• Given data:
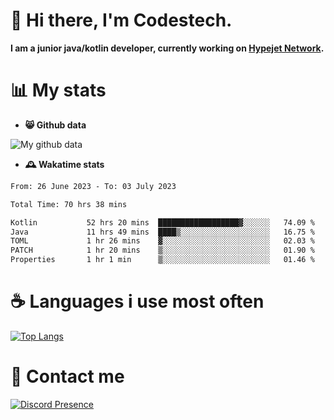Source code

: # 👋 Hi there, I'm Codestech.
**I am a junior java/kotlin developer, currently working on [Hypejet Network](https://github.com/Hypejet).**

# 📊 My stats
- **😸 Github data**

![My github data](https://github-readme-stats.vercel.app/api?username=Codestech1&count_private=true&include_all_commits=true&theme=codeSTACKr)

- **🕰️ Wakatime stats**
<!--START_SECTION:waka-->

```txt
From: 26 June 2023 - To: 03 July 2023

Total Time: 70 hrs 38 mins

Kotlin           52 hrs 20 mins  ██████████████████▓░░░░░░   74.09 %
Java             11 hrs 49 mins  ████▒░░░░░░░░░░░░░░░░░░░░   16.75 %
TOML             1 hr 26 mins    ▓░░░░░░░░░░░░░░░░░░░░░░░░   02.03 %
PATCH            1 hr 20 mins    ▒░░░░░░░░░░░░░░░░░░░░░░░░   01.90 %
Properties       1 hr 1 min      ▒░░░░░░░░░░░░░░░░░░░░░░░░   01.46 %
```

<!--END_SECTION:waka-->

# ☕ Languages i use most often
[![Top Langs](https://github-readme-stats.vercel.app/api/top-langs/?username=Codestech1&layout=compact&langs_count=8&exclude_repo=window5000.github.io&theme=codeSTACKr)](https://github.com/anuraghazra/github-readme-stats)

# 💬 Contact me
[![Discord Presence](https://lanyard.cnrad.dev/api/650718742157852740)](https://discord.com/users/650718742157852740)
</br>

• Exercise objective: An exact copy of the lines from the one with "- **🕰️ Wakatime stats**" through the final line of the entries is the whole answer.

• Response to this exercise:
- **🕰️ Wakatime stats**
<!--START_SECTION:waka-->

```txt
From: 26 June 2023 - To: 03 July 2023

Total Time: 70 hrs 38 mins

Kotlin           52 hrs 20 mins  ██████████████████▓░░░░░░   74.09 %
Java             11 hrs 49 mins  ████▒░░░░░░░░░░░░░░░░░░░░   16.75 %
TOML             1 hr 26 mins    ▓░░░░░░░░░░░░░░░░░░░░░░░░   02.03 %
PATCH            1 hr 20 mins    ▒░░░░░░░░░░░░░░░░░░░░░░░░   01.90 %
Properties       1 hr 1 min      ▒░░░░░░░░░░░░░░░░░░░░░░░░   01.46 %
```

<!--END_SECTION:waka-->

# ☕ Languages i use most often
[![Top Langs](https://github-readme-stats.vercel.app/api/top-langs/?username=Codestech1&layout=compact&langs_count=8&exclude_repo=window5000.github.io&theme=codeSTACKr)](https://github.com/anuraghazra/github-readme-stats)

# 💬 Contact me
[![Discord Presence](https://lanyard.cnrad.dev/api/650718742157852740)](https://discord.com/users/650718742157852740)
</br>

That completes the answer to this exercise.